-- DATA FOR PROCESSING follows --
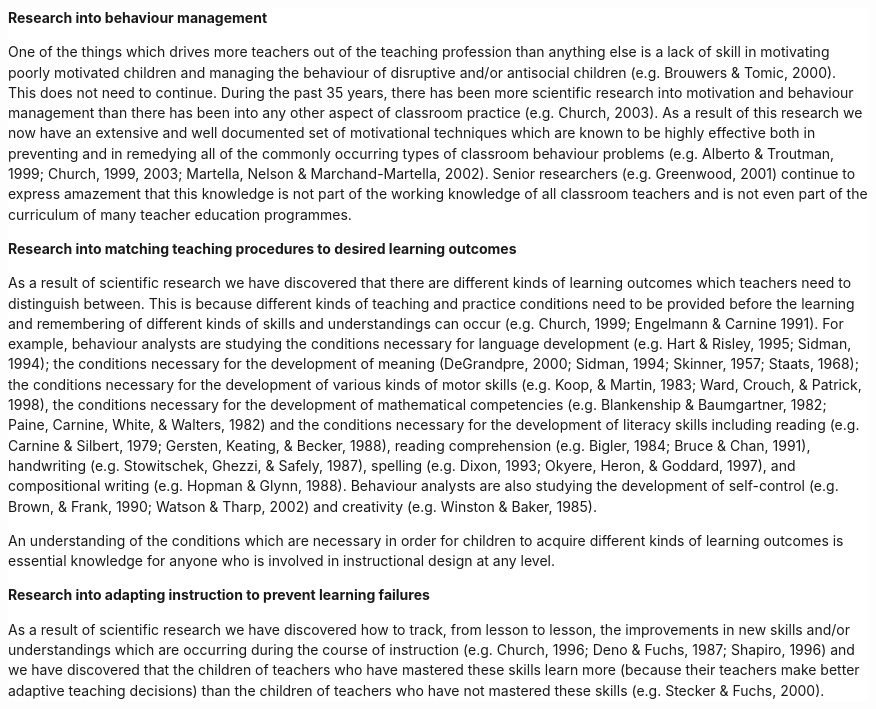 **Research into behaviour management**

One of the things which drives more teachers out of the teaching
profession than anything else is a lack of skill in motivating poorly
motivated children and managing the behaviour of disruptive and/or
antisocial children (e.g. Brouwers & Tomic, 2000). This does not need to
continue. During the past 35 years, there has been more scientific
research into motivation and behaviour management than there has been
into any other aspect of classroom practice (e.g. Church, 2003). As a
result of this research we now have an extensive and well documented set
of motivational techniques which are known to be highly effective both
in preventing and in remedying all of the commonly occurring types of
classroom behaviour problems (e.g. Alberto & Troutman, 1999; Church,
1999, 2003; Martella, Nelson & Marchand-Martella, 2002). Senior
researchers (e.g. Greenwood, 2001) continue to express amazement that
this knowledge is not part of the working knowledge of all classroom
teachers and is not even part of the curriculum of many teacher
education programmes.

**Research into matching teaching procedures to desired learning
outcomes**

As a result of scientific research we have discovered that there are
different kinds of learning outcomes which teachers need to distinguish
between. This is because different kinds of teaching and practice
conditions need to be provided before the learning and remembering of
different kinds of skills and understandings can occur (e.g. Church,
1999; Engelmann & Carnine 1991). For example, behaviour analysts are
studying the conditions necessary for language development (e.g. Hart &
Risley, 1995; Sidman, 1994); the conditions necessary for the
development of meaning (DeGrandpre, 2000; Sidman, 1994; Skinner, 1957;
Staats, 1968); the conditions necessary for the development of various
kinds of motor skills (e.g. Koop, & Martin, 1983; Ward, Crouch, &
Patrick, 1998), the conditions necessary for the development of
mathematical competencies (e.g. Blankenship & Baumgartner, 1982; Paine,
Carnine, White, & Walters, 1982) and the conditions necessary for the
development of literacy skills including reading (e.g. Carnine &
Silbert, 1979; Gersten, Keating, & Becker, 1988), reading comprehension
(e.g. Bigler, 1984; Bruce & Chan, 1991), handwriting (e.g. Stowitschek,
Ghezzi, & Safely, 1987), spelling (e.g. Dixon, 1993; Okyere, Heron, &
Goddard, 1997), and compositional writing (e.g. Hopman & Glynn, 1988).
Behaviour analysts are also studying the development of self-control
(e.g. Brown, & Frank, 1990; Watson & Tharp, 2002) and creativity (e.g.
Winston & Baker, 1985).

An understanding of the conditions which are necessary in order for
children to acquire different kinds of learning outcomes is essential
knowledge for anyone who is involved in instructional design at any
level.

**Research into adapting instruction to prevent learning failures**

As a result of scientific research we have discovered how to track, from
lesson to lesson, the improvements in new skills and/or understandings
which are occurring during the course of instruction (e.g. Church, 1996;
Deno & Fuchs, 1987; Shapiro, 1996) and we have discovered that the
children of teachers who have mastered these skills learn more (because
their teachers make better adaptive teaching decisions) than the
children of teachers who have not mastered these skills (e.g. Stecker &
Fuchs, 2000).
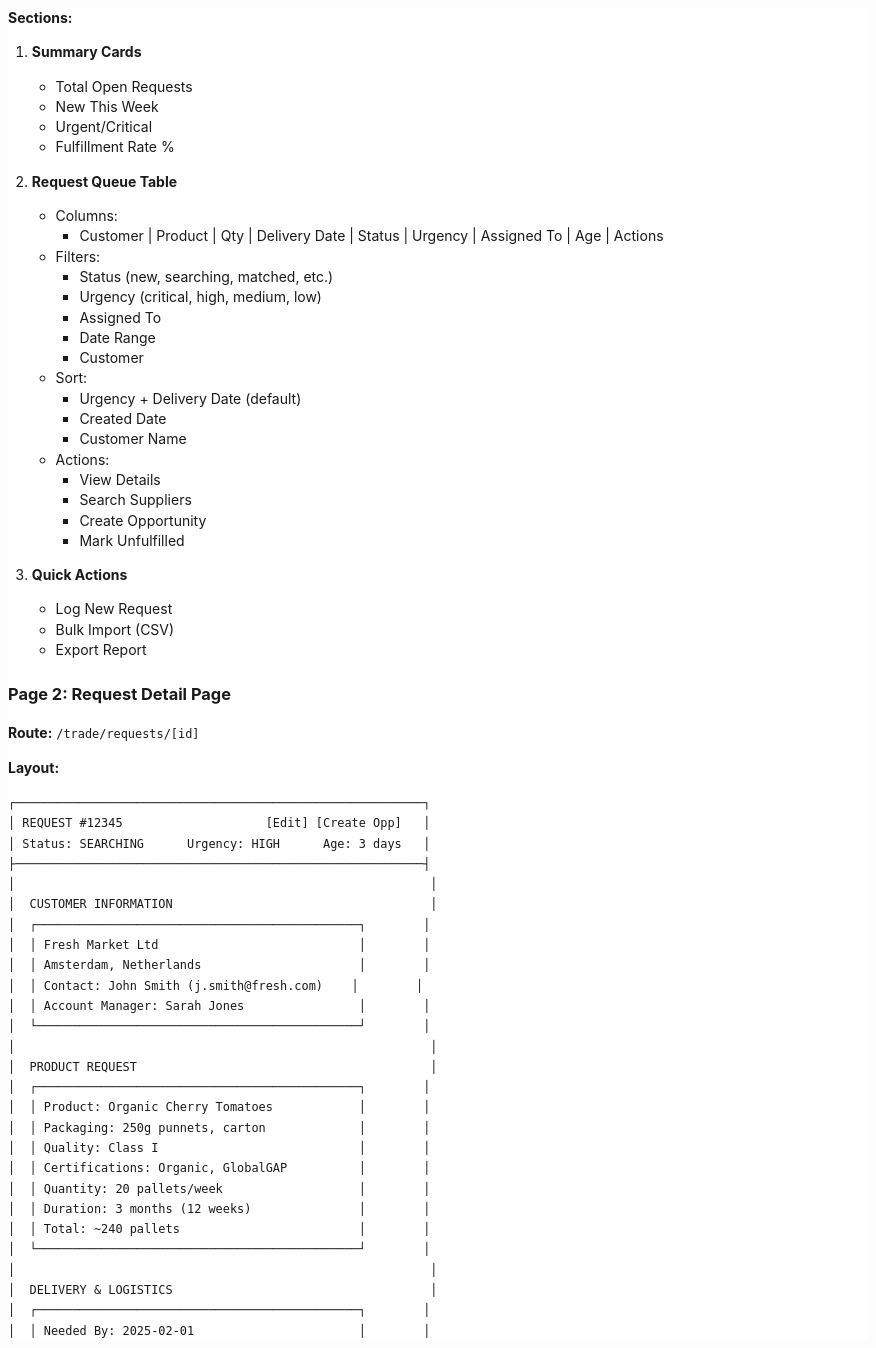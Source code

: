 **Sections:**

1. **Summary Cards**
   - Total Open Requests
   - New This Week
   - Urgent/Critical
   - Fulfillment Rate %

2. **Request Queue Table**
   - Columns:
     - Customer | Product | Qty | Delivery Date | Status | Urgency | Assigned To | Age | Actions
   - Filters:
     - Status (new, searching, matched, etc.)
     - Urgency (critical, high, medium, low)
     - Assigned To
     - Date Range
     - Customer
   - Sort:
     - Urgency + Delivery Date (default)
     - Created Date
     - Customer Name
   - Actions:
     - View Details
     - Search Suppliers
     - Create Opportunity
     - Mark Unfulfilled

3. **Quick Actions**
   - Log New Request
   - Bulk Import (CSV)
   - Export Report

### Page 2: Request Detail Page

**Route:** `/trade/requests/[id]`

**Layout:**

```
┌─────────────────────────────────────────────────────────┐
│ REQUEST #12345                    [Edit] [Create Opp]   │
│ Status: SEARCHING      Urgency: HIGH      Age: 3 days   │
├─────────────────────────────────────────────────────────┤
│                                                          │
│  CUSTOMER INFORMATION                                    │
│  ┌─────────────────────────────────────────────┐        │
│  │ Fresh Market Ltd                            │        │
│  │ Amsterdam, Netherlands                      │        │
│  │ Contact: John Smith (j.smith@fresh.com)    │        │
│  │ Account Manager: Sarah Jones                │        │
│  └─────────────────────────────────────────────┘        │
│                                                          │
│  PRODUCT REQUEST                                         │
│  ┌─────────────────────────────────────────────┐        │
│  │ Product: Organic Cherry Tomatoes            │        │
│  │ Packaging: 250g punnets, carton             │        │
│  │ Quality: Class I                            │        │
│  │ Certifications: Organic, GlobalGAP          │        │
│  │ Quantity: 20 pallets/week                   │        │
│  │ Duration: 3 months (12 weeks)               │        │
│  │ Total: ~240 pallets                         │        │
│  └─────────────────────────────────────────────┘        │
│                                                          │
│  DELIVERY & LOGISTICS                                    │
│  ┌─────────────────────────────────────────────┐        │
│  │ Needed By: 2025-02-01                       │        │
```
-- DATA FOR PROCESSING concluded --
WHAT YOU HAVE TO DO: Each record needs to be reproduced exactly, and no image should be carried over.

TASK SOLUTION:
 **Research into behaviour management**

One of the things which drives more teachers out of the teaching
profession than anything else is a lack of skill in motivating poorly
motivated children and managing the behaviour of disruptive and/or
antisocial children (e.g. Brouwers & Tomic, 2000). This does not need to
continue. During the past 35 years, there has been more scientific
research into motivation and behaviour management than there has been
into any other aspect of classroom practice (e.g. Church, 2003). As a
result of this research we now have an extensive and well documented set
of motivational techniques which are known to be highly effective both
in preventing and in remedying all of the commonly occurring types of
classroom behaviour problems (e.g. Alberto & Troutman, 1999; Church,
1999, 2003; Martella, Nelson & Marchand-Martella, 2002). Senior
researchers (e.g. Greenwood, 2001) continue to express amazement that
this knowledge is not part of the working knowledge of all classroom
teachers and is not even part of the curriculum of many teacher
education programmes.

**Research into matching teaching procedures to desired learning
outcomes**

As a result of scientific research we have discovered that there are
different kinds of learning outcomes which teachers need to distinguish
between. This is because different kinds of teaching and practice
conditions need to be provided before the learning and remembering of
different kinds of skills and understandings can occur (e.g. Church,
1999; Engelmann & Carnine 1991). For example, behaviour analysts are
studying the conditions necessary for language development (e.g. Hart &
Risley, 1995; Sidman, 1994); the conditions necessary for the
development of meaning (DeGrandpre, 2000; Sidman, 1994; Skinner, 1957;
Staats, 1968); the conditions necessary for the development of various
kinds of motor skills (e.g. Koop, & Martin, 1983; Ward, Crouch, &
Patrick, 1998), the conditions necessary for the development of
mathematical competencies (e.g. Blankenship & Baumgartner, 1982; Paine,
Carnine, White, & Walters, 1982) and the conditions necessary for the
development of literacy skills including reading (e.g. Carnine &
Silbert, 1979; Gersten, Keating, & Becker, 1988), reading comprehension
(e.g. Bigler, 1984; Bruce & Chan, 1991), handwriting (e.g. Stowitschek,
Ghezzi, & Safely, 1987), spelling (e.g. Dixon, 1993; Okyere, Heron, &
Goddard, 1997), and compositional writing (e.g. Hopman & Glynn, 1988).
Behaviour analysts are also studying the development of self-control
(e.g. Brown, & Frank, 1990; Watson & Tharp, 2002) and creativity (e.g.
Winston & Baker, 1985).

An understanding of the conditions which are necessary in order for
children to acquire different kinds of learning outcomes is essential
knowledge for anyone who is involved in instructional design at any
level.

**Research into adapting instruction to prevent learning failures**

As a result of scientific research we have discovered how to track, from
lesson to lesson, the improvements in new skills and/or understandings
which are occurring during the course of instruction (e.g. Church, 1996;
Deno & Fuchs, 1987; Shapiro, 1996) and we have discovered that the
children of teachers who have mastered these skills learn more (because
their teachers make better adaptive teaching decisions) than the
children of teachers who have not mastered these skills (e.g. Stecker &
Fuchs, 2000).
Source code

: **Sections:**

1. **Summary Cards**
   - Total Open Requests
   - New This Week
   - Urgent/Critical
   - Fulfillment Rate %

2. **Request Queue Table**
   - Columns:
     - Customer | Product | Qty | Delivery Date | Status | Urgency | Assigned To | Age | Actions
   - Filters:
     - Status (new, searching, matched, etc.)
     - Urgency (critical, high, medium, low)
     - Assigned To
     - Date Range
     - Customer
   - Sort:
     - Urgency + Delivery Date (default)
     - Created Date
     - Customer Name
   - Actions:
     - View Details
     - Search Suppliers
     - Create Opportunity
     - Mark Unfulfilled

3. **Quick Actions**
   - Log New Request
   - Bulk Import (CSV)
   - Export Report

### Page 2: Request Detail Page

**Route:** `/trade/requests/[id]`

**Layout:**

```
┌─────────────────────────────────────────────────────────┐
│ REQUEST #12345                    [Edit] [Create Opp]   │
│ Status: SEARCHING      Urgency: HIGH      Age: 3 days   │
├─────────────────────────────────────────────────────────┤
│                                                          │
│  CUSTOMER INFORMATION                                    │
│  ┌─────────────────────────────────────────────┐        │
│  │ Fresh Market Ltd                            │        │
│  │ Amsterdam, Netherlands                      │        │
│  │ Contact: John Smith (j.smith@fresh.com)    │        │
│  │ Account Manager: Sarah Jones                │        │
│  └─────────────────────────────────────────────┘        │
│                                                          │
│  PRODUCT REQUEST                                         │
│  ┌─────────────────────────────────────────────┐        │
│  │ Product: Organic Cherry Tomatoes            │        │
│  │ Packaging: 250g punnets, carton             │        │
│  │ Quality: Class I                            │        │
│  │ Certifications: Organic, GlobalGAP          │        │
│  │ Quantity: 20 pallets/week                   │        │
│  │ Duration: 3 months (12 weeks)               │        │
│  │ Total: ~240 pallets                         │        │
│  └─────────────────────────────────────────────┘        │
│                                                          │
│  DELIVERY & LOGISTICS                                    │
│  ┌─────────────────────────────────────────────┐        │
│  │ Needed By: 2025-02-01                       │        │
```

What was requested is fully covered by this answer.